The magazines chose a list of the top 100, available here, on the basis of the following criteria: “Although the men and women on this list are some of the world’s most sophisticated thinkers, the criteria to make the list could not be more simple. Candidates must be living and still active in public life. They must have shown distinction in their particular field as well as an ability to influence wider debate, often far beyond the borders of their own country.”
Sixty-six are from North America or Europe. Not one is from Japan. The last time FP/Prospect conducted this survey, Ohmae Kenichi and Ishihara Shintaro were included in the top 100, at 97 and 100 respectively. Is Japan really so far removed from global intellectual currents that not one Japanese merits inclusion on this list?

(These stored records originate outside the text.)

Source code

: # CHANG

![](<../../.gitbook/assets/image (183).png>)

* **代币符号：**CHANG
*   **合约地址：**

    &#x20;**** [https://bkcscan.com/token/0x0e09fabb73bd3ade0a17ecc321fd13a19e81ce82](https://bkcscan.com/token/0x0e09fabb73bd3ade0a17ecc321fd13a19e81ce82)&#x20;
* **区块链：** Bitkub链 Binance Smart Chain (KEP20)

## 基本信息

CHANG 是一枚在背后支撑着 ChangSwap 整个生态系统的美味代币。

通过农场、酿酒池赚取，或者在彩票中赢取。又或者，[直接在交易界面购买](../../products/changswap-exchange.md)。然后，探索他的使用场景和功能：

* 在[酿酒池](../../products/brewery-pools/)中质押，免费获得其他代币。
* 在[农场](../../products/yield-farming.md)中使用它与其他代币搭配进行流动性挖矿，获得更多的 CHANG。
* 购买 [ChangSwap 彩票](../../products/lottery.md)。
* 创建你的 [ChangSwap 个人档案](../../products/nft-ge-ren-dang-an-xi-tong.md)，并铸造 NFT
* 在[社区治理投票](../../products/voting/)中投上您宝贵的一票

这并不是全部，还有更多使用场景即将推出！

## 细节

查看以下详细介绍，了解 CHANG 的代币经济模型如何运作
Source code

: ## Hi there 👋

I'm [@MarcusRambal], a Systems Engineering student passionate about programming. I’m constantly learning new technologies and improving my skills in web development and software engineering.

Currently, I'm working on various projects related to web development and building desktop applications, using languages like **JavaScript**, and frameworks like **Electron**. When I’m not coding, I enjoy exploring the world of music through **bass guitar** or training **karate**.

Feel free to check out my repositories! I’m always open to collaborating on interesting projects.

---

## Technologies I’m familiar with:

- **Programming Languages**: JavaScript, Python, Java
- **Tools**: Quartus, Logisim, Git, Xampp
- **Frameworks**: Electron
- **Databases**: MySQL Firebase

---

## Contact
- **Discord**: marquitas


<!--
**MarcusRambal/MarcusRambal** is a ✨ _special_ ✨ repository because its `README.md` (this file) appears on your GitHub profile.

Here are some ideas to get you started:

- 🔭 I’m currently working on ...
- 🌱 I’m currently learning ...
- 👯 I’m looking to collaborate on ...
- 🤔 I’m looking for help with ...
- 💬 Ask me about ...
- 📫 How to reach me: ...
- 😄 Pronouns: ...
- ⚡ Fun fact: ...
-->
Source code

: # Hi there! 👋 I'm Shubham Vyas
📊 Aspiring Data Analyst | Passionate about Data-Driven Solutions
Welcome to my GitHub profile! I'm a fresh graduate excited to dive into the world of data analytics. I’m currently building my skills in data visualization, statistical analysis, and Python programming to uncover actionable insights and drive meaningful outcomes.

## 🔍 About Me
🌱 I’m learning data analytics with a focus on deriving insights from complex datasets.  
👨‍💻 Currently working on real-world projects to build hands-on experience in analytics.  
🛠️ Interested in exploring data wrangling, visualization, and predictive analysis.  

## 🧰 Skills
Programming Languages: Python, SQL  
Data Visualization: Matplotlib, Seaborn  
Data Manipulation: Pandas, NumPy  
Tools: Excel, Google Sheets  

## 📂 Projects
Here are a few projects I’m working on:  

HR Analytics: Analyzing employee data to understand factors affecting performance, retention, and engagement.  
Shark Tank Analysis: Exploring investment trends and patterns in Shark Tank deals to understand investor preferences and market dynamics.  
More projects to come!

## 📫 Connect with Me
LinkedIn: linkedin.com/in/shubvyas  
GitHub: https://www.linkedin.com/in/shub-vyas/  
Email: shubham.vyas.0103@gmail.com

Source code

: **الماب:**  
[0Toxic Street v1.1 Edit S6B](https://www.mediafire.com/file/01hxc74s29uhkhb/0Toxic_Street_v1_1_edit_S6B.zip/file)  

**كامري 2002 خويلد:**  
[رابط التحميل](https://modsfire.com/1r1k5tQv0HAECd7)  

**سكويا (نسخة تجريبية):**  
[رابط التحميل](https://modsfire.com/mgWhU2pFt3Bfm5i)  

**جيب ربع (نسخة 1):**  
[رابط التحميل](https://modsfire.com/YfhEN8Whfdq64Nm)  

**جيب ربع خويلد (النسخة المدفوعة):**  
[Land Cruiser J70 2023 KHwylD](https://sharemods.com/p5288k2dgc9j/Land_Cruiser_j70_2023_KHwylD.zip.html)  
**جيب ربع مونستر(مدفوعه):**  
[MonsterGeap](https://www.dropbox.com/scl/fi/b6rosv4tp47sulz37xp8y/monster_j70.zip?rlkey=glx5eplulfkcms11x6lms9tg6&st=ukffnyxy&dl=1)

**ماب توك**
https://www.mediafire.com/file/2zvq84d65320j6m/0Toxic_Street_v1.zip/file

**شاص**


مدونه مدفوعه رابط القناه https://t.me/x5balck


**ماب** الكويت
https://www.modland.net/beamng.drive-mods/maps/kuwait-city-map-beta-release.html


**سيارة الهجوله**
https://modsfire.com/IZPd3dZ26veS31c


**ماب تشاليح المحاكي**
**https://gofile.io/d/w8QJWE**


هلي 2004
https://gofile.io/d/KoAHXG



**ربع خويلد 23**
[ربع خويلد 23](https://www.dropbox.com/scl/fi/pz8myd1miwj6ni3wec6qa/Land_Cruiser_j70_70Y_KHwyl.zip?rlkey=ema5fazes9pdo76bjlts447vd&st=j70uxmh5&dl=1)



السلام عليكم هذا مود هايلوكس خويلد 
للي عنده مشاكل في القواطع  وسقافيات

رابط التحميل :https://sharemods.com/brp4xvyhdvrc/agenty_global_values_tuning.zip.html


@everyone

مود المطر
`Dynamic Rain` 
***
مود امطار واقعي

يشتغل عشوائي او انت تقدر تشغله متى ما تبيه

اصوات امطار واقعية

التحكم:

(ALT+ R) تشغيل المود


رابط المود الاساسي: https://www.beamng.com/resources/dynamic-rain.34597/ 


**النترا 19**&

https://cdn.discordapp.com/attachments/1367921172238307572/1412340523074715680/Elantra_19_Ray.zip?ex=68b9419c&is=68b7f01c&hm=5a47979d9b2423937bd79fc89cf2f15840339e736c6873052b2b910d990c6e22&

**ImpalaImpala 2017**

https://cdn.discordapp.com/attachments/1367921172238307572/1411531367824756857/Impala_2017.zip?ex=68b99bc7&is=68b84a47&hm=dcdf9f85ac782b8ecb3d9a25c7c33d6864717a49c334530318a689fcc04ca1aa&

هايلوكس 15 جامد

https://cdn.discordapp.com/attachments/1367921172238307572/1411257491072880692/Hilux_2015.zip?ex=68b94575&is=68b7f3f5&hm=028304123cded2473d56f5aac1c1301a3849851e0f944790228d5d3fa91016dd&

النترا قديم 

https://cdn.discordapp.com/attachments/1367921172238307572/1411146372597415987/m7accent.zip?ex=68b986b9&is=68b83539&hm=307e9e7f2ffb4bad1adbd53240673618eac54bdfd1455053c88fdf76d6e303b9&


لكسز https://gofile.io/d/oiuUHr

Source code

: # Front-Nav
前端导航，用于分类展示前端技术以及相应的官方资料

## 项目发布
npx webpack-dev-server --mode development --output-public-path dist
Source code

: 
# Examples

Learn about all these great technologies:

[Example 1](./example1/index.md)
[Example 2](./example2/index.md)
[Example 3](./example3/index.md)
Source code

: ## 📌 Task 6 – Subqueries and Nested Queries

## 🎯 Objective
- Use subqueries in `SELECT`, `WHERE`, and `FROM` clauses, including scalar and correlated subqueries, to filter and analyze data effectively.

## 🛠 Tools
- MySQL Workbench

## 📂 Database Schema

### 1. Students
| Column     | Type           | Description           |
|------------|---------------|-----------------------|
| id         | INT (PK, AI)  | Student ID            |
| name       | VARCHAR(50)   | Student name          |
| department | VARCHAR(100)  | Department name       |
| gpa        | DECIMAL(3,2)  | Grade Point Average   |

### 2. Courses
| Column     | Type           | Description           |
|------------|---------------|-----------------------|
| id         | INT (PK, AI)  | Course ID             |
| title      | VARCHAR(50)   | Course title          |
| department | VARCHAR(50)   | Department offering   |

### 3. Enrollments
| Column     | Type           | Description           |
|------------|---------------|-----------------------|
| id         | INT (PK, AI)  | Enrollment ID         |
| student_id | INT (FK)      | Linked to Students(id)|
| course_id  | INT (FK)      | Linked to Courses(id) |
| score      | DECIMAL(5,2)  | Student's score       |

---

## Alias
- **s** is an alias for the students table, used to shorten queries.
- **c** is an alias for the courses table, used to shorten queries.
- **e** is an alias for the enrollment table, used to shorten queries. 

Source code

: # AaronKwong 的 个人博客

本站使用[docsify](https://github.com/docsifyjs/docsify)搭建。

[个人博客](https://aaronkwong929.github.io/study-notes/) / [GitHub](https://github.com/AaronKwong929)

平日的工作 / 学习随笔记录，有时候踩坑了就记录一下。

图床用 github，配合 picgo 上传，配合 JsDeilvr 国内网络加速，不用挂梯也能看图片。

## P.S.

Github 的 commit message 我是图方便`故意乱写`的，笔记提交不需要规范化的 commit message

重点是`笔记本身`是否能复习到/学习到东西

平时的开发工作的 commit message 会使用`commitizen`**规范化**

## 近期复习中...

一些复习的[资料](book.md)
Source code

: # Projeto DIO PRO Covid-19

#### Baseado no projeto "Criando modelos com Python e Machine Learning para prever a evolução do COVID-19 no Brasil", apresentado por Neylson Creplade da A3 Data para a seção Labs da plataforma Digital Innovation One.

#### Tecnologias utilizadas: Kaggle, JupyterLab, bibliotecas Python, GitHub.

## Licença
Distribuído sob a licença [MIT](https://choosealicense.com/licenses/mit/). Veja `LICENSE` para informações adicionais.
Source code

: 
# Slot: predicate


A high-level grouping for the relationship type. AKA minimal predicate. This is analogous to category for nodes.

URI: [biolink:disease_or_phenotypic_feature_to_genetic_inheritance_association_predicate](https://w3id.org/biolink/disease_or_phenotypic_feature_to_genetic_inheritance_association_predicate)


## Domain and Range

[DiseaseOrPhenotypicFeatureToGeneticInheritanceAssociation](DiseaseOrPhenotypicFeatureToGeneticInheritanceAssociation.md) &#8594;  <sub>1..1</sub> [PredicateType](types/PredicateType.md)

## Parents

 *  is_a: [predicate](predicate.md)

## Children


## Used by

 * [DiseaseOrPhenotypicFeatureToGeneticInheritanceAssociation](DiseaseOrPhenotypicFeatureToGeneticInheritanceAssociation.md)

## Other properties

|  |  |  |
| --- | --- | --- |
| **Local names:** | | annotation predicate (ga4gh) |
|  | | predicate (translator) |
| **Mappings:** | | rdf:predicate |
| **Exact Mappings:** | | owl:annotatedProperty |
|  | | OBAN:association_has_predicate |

I suppose that English ability might have something to do with it: how else does a public intellectual “influence wider debate…beyond the borders of their own country” today than by being a proficient or fluent English speaker?
Beyond that, another point that many on the list have in common is an interest in regional, transnational, and global problems. Japanese public discourse, however, tends to be inward focused, meaning that Japanese public intellectuals make their names discussing Japan’s problems, often looking at international problems solely in terms of how they affect Japan.
Part of it too may be selection bias on the part of FP and Prospect. India and China combined for ten of the 100, reflecting the focus of global media on the two Asian giants. But does that translate into influence for its public intellectuals?
I urge you all to choose a Japanese public intellectual (Oe Kenzaburo, Murakami Haruki, Funabashi Yoichi, whoever) as your write-in vote.